ホワイトクロー以前にも、Twitchを試した飲料ブランドはある。レッドブル(Red Bull)やマウンテンデュー(Mountain Dew)のようなブランドは、この数年間、ゲーマー重視のプラットフォームを試して、若いオーディエンスへのリーチに力を注いだ。
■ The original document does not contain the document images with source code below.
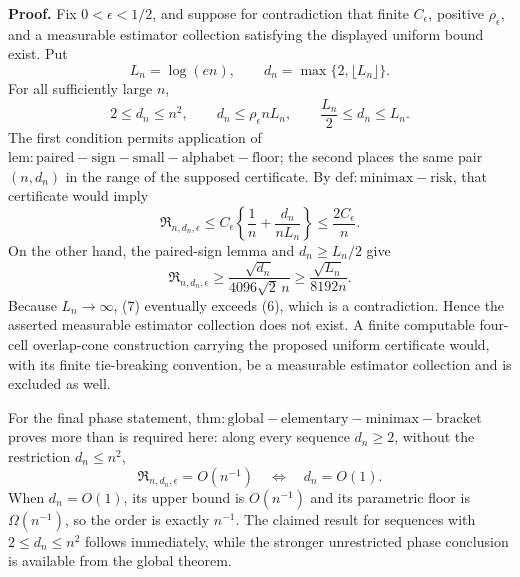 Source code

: \textbf{Proof.}
Fix \(0<\epsilon<1/2\), and suppose for contradiction that finite \(C_\epsilon\), positive \(\rho_\epsilon\), and a measurable estimator collection satisfying the displayed uniform bound exist.  Put
\[
 L_n=\log(en),
 \qquad
 d_n=\max\{2,\lfloor L_n\rfloor\}.
\]
For all sufficiently large \(n\),
\[
 2\leq d_n\leq n^2,
 \qquad
 d_n\leq\rho_\epsilon nL_n,
 \qquad
 \frac{L_n}{2}\leq d_n\leq L_n.
\]
The first condition permits application of \(\mathrm{lem:paired-sign-small-alphabet-floor}\); the second places the same pair \((n,d_n)\) in the range of the supposed certificate.  By \(\mathrm{def:minimax-risk}\), that certificate would imply
\[
 \mathfrak R_{n,d_n,\epsilon}
 \leq C_\epsilon\left\{
   \frac1n+\frac{d_n}{nL_n}
 \right\}
 \leq\frac{2C_\epsilon}{n}.
 \tag{6}
\]
On the other hand, the paired-sign lemma and \(d_n\geq L_n/2\) give
\[
 \mathfrak R_{n,d_n,\epsilon}
 \geq\frac{\sqrt{d_n}}{4096\sqrt2\,n}
 \geq\frac{\sqrt{L_n}}{8192n}.
 \tag{7}
\]
Because \(L_n\to\infty\), (7) eventually exceeds (6), which is a contradiction.  Hence the asserted measurable estimator collection does not exist.  A finite computable four-cell overlap-cone construction carrying the proposed uniform certificate would, with its finite tie-breaking convention, be a measurable estimator collection and is excluded as well.

For the final phase statement, \(\mathrm{thm:global-elementary-minimax-bracket}\) proves more than is required here: along every sequence \(d_n\geq2\), without the restriction \(d_n\leq n^2\),
\[
 \mathfrak R_{n,d_n,\epsilon}=O(n^{-1})
 \quad\Longleftrightarrow\quad
 d_n=O(1).
\]
When \(d_n=O(1)\), its upper bound is \(O(n^{-1})\) and its parametric floor is \(\Omega(n^{-1})\), so the order is exactly \(n^{-1}\).  The claimed result for sequences with \(2\leq d_n\leq n^2\) follows immediately, while the stronger unrestricted phase conclusion is available from the global theorem.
12月には、ペプシコ(PepsiCo)傘下のマウンテンデューが、ピザチェーンのパパジョンズ(Papa John’s)との提携を発表した。両ブランドによるコラボレーションゲーム用コントローラーが発表され、マウンテンデューカラーのコントローラーにはゲーマーがピザを注文するためのボタンが付いていた。また先月は、キャンベル(Campbell)のスープブランドである「チャンキー(Chunky)」が、小売大手のターゲット(Target)と提携し、Twitchでeスポーツのバーチャルトーナメントのスポンサーを務めることになった。
新たな消費者の開拓に
調査会社eマーケター(eMarketer)のeコマースアナリスト、アンドリュー・リップスマン氏によれば、多くのマーケターはまだTwitchにチャンスを見出してはいないという。それは、インスタグラムやFacebookと比べると、Twitchはまだかなり新しい広告チャネルだからだ。「しかし、Twitchのオーディエンスはeコマースでの購入に慣れ親しんでいる。これから活用されるべきだ」と同氏は語る。ホワイトクローが実施したキャンペーンのオンデマンド配送(この場合は、ゴーパフの賞品の配送)は、「こうした層にうってつけ」だ、とリップスマン氏は指摘する。若い男性に偏っているTwitchのオーディエンスは、「CPGブランドにとても関心が高い」という。
ホワイトクローにとってTwitchのような新しいプラットフォームは、オンライン売上高を伸ばし、新規顧客にリーチする手段となる。「CPGやアルコールといったカテゴリー向けのeコマースチャネルが出現しつつある。(こうした新規顧客は)このタイプの体験を受け入れやすい、異なるタイプの消費者だ」とホワイトクローのシェア氏は述べた。